## INFORMATION GIVEN
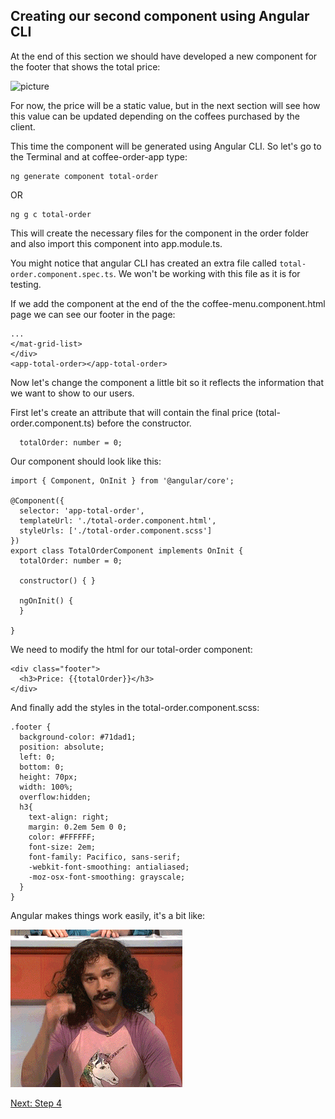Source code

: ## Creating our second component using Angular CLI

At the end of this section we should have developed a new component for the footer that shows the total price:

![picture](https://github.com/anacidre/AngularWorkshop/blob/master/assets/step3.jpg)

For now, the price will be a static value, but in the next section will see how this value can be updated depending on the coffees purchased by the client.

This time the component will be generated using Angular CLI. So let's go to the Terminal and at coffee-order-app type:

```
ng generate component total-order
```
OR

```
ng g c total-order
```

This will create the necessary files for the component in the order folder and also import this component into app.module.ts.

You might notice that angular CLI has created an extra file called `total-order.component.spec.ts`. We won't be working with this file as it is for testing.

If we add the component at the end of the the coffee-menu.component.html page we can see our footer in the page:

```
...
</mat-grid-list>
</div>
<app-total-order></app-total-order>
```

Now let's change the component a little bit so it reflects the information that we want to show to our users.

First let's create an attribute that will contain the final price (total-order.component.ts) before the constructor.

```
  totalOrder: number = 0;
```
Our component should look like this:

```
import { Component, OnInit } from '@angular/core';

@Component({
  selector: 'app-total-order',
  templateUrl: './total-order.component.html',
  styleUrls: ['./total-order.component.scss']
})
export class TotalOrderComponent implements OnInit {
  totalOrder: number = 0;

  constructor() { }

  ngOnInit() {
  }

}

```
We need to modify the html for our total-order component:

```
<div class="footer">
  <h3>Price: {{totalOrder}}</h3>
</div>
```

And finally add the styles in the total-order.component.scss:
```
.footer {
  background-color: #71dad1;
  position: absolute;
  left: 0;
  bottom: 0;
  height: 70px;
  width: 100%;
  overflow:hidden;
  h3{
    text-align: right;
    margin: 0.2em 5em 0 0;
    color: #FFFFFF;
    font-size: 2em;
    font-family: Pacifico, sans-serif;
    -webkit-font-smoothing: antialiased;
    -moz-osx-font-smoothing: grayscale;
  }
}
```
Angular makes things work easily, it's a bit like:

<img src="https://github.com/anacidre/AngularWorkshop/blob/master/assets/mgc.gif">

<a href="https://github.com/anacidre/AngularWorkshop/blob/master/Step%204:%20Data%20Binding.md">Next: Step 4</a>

## WHAT TO PRODUCE
Determine how many lines of the material above contain "anacidre", and give that number with no other words.

## EXERCISE RESPONSE
3